あの頃と変わっていない

息子がイヤイヤ期全盛期だったあの頃。

一度暴れ出すと手がつけられず、ただ泣き暴れる息子を遠くから眺めていた。

30分も経った頃、そっと息子の名前を呼ぶと、涙でビチャビチャになった顔で私に走り寄ってきて、彼の行き場のない怒りは終着点を迎える。


あの頃から10年経過した今、

息子は思春期を迎え、ホルモンバランスの乱れから来るのだろう、本人でもコントロール不可能なイライラを日々撒き散らかしている。

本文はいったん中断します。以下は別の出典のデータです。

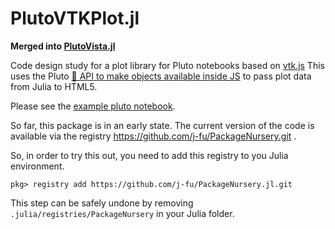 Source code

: PlutoVTKPlot.jl
==================

**Merged into [PlutoVista.jl](https://github.com/j-fu/PlutoVista.jl)**


Code design study for a plot library for Pluto notebooks based on [vtk.js](https://kitware.github.io/vtk-js/index.html)
This uses the Pluto [💁 API to make objects available inside JS](https://github.com/fonsp/Pluto.jl/pull/1124)
to pass plot data from Julia to HTML5.

Please see the [example pluto notebook](https://raw.githubusercontent.com/j-fu/PlutoVTKPlot.jl/main/examples/vtktest.jl).


So far, this package is in an early state. The current version of the code
is available via the registry https://github.com/j-fu/PackageNursery.git .

So, in order to try this out, you need to add this registry to you Julia environment.

```
pkg> registry add https://github.com/j-fu/PackageNursery.jl.git
```

This step can be safely undone by removing `.julia/registries/PackageNursery` in your
Julia folder.


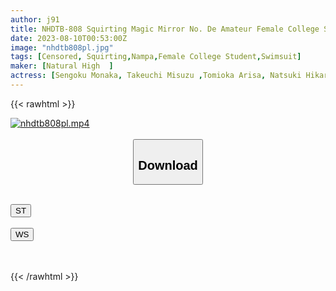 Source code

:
 ```yaml
---
author: j91
title: NHDTB-808 Squirting Magic Mirror No. De Amateur Female College Student Squirts Continuously For The First Time In An Extreme Bikini! I Felt My Finger Was Put In Without Permission By The Oil Massage, And I Felt Weak In The Push
date: 2023-08-10T00:53:00Z
image: "nhdtb808pl.jpg"
tags: [Censored, Squirting,Nampa,Female College Student,Swimsuit]
maker: [Natural High  ]
actress: [Sengoku Monaka, Takeuchi Misuzu ,Tomioka Arisa, Natsuki Hikaru]
---
```



{{< rawhtml >}}

<div class="video" data-videoid="61GKA8lvpXI9kdM">
    <a href="javascript:;">
        <img src="https://my.j91.asia/posts/nhdtb808pl/nhdtb808pl.jpg" width="WIDTH" height="HEIGHT" alt="nhdtb808pl.mp4" loading="lazy">
    </a>
</div>

<script type="text/javascript" src="https://j91.asia/asset/on-demand-st.js"></script>

<br>
  <link rel="stylesheet" href="https://j91.asia/asset/bs5.css">
  
  <center>
  <button class="btn btn-primary" type="button" data-bs-toggle="collapse" data-bs-target=".multi-collapse" aria-expanded="false" aria-controls="multiCollapseExample1 multiCollapseExample2"><h2>Download</h2></button></center>
</p>
<div class="row">
  <div class="col">
    <div class="collapse multi-collapse" id="multiCollapseExample1">
      <div class="card card-body">
	      	      <br>
<div class="buttons">  
<a href="https://streamtape.to/v/61GKA8lvpXI9kdM"><button class="btn-hover color-3"><i class="fa fa-download"></i> ST</button></a></div>
    </div>
  </div>
</div>
  <div class="col">
    <div class="collapse multi-collapse" id="multiCollapseExample2">
      <div class="card card-body">
	      <br>
<div class="buttons">
    <a href="https://wolfstream.tv/13pd9393bav9"><button class="btn-hover color-9"><i class="fa fa-download"></i> WS</button></a></div>
<br><br>
      </div>
    </div>
  </div>
</div>

{{< /rawhtml >}}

一旦怒りのスイッチが入ると、ブツブツと呪禁を唱え続け、余りにも聞くに耐えず、私が注意をしようものなら彼の怒りはエスカレートする。


結局は放置するしかないのだ。


満足いくまで呪禁を唱えさせ、30分も経過した頃、そっと彼の好きなお菓子を置いておく。

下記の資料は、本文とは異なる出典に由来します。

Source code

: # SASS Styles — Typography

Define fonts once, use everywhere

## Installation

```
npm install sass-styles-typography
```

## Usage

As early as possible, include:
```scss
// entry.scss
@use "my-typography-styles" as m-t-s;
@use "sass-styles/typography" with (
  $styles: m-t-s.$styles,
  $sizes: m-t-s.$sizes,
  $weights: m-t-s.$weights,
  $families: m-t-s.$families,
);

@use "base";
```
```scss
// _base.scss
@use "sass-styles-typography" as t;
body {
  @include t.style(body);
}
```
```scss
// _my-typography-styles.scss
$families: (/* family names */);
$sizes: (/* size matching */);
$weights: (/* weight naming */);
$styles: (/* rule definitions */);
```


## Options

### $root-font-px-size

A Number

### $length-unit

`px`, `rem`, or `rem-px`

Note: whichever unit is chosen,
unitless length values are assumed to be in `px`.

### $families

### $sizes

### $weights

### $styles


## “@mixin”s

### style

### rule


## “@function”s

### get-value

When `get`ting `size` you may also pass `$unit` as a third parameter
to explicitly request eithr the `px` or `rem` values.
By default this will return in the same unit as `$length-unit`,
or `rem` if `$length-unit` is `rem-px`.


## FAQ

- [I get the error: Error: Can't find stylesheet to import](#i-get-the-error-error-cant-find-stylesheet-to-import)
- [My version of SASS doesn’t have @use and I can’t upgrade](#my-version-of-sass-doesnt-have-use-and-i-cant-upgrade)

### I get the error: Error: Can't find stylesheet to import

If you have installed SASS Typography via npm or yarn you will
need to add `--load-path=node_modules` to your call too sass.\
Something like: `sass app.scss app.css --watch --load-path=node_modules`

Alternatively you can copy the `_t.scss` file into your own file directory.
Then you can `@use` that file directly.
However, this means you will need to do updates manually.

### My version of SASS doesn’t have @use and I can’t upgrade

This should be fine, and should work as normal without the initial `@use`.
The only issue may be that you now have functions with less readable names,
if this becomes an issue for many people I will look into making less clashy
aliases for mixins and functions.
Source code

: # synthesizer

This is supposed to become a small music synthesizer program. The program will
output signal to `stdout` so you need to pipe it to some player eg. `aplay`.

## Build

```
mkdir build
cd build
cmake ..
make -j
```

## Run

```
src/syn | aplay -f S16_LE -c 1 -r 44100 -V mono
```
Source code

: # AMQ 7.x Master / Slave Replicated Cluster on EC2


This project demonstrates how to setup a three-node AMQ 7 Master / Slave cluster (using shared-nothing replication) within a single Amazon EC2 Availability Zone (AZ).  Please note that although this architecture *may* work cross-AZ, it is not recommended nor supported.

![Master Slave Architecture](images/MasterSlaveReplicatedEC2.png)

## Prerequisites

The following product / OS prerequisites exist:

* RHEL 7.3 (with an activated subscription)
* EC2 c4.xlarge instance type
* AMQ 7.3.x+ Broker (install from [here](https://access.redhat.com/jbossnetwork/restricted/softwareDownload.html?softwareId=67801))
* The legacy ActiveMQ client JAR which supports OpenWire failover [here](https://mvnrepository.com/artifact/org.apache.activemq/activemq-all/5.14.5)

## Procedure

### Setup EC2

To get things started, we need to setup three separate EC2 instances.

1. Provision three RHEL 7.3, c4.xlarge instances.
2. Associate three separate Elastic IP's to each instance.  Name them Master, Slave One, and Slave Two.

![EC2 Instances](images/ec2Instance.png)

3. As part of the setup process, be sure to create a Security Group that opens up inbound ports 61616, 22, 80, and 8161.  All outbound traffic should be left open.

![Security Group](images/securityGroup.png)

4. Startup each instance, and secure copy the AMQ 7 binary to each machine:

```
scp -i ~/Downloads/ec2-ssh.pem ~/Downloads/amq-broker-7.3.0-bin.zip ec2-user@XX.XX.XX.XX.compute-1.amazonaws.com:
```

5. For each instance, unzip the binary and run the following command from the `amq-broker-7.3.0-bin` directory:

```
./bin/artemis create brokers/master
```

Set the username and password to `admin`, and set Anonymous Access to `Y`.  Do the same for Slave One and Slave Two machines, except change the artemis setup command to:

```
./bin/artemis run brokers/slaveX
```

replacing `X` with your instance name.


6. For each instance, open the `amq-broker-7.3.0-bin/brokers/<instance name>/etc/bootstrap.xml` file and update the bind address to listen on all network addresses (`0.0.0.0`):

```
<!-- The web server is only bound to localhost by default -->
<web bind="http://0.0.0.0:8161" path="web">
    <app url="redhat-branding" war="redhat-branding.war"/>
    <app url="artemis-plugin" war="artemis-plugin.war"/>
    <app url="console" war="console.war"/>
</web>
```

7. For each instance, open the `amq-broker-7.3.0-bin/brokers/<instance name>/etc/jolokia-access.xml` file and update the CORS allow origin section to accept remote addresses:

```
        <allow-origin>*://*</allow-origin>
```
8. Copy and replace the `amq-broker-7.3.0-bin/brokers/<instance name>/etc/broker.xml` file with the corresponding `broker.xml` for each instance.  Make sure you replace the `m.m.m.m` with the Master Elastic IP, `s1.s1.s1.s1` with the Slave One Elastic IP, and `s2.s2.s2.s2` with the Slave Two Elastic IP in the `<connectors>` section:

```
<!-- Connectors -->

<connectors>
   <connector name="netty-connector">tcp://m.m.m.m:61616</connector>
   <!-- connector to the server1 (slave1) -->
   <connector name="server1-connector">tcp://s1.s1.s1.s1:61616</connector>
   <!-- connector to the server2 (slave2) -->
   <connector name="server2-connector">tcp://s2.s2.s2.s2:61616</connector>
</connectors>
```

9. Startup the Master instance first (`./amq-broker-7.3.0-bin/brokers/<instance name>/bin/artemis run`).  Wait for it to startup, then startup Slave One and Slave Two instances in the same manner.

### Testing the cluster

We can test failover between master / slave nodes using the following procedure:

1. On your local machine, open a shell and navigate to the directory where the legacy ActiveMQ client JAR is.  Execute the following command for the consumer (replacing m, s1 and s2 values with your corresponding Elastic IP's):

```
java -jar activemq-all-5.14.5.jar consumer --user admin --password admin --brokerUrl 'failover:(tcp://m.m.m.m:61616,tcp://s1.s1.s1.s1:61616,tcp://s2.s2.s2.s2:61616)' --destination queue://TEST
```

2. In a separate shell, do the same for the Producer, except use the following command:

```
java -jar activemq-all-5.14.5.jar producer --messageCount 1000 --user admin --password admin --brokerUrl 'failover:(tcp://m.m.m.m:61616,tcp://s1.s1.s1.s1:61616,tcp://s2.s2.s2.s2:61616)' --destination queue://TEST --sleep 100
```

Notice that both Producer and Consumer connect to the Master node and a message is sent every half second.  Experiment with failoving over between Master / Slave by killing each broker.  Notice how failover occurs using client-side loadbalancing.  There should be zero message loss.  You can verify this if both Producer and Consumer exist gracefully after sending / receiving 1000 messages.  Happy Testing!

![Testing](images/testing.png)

最初は無視していた息子も、気がつくと食べ始めている。

調子の良い時には「ありがとう」のサービス付きだ。


あの頃と何も変わっていない。

気持ちを落ち着けるために、30分の時間が必要なのである。


形を変えて、イヤイヤ期は続くのである。





あの頃と変わった事といえば、

呪禁対策として私は高性能の耳栓を買った。

それもまた、息子の気に触るようだが、お互いの平和の為には必要な物なのである。